Romain Lecoeur

Personal information
- Born: 9 August 1997 (age 28)

Sport
- Sport: Athletics
- Event: Hurdles

Achievements and titles
- Personal best(s): 60mH: 7.51 (2026) 100mH: 13.31 (2025)

= Romain Lecoeur =

French hurdler (born 1997)

Romain Lecoeur (born 9 August 1997) is a French sprint hurdler. He represented France in the 110 metres hurdles at the 2024 European Athletics Championships.

==Biography==
From Rouen, Normandy, he is a member of Stade Sottevillais. In 2016, he was runner-up in the 60 metres hurdles at the French Junior Indoor Championships.

In June 2024, he competed for France at the 2024 European Athletics Championships in Rome, Italy, reaching the semi-finals of the 110 metres hurdles, where he placed third in 13.47 seconds, without advancing to the final. Later that month, he placed third behind Sasha Zhoya and Erwann Cinna at the 2024 French Athletics Championships in Angers, running 13.53 seconds.

Representing France at the 2025 European Athletics Team Championships in Madrid, Spain, in June 2025, he ran 13.44 seconds to place sixth. In July 2025, he ran 13.37 seconds for the 110m hurdles to finish behind Ja'Kobe Tharp. Placing fourth in the 110m hurdles at the 2025 French Championships in Talence the following month, he ran a personal best of 13.31 seconds. He placed eighth at the 2025 Kamila Skolimowska Memorial, a 2025 Diamond League event in Silesia, Poland, in the 110 metres hurdles on 16 August.

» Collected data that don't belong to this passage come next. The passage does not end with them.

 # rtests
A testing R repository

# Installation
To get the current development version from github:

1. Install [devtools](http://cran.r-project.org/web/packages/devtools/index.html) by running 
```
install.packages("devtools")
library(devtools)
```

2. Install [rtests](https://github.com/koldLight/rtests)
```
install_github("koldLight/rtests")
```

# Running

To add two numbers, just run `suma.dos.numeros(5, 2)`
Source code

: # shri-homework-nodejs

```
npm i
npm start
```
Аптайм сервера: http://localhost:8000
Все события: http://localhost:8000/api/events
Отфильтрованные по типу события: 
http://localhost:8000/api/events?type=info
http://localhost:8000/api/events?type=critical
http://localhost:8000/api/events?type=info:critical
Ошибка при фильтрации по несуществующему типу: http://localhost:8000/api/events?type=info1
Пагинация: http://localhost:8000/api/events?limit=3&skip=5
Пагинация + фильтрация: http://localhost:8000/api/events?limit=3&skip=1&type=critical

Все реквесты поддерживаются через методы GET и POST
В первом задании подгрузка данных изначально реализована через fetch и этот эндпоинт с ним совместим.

In January 2026, he ran 7.63 seconds for the 60 metres hurdles at the Meeting de Paris. Lecoeur placed third behind Wilhem Belocian and Lecoeur's training partner Just Kwaou-Mathey in the 60 metres hurdles at the 2026 French Indoor Athletics Championships in Aubiere, where he ran a personal best of 7.51 seconds. The time met the automatic standard for the 2026 World Indoors, with Kwaou-Mathey opting out of the competition to focus on the outdoor season.
In March 2026, he was a semi-finalist over 60 metres hurdles at the 2026 World Athletics Indoor Championships. On 19 June, he placed sixth in the 110 metres hurdles at the 2026 Doha Diamond League.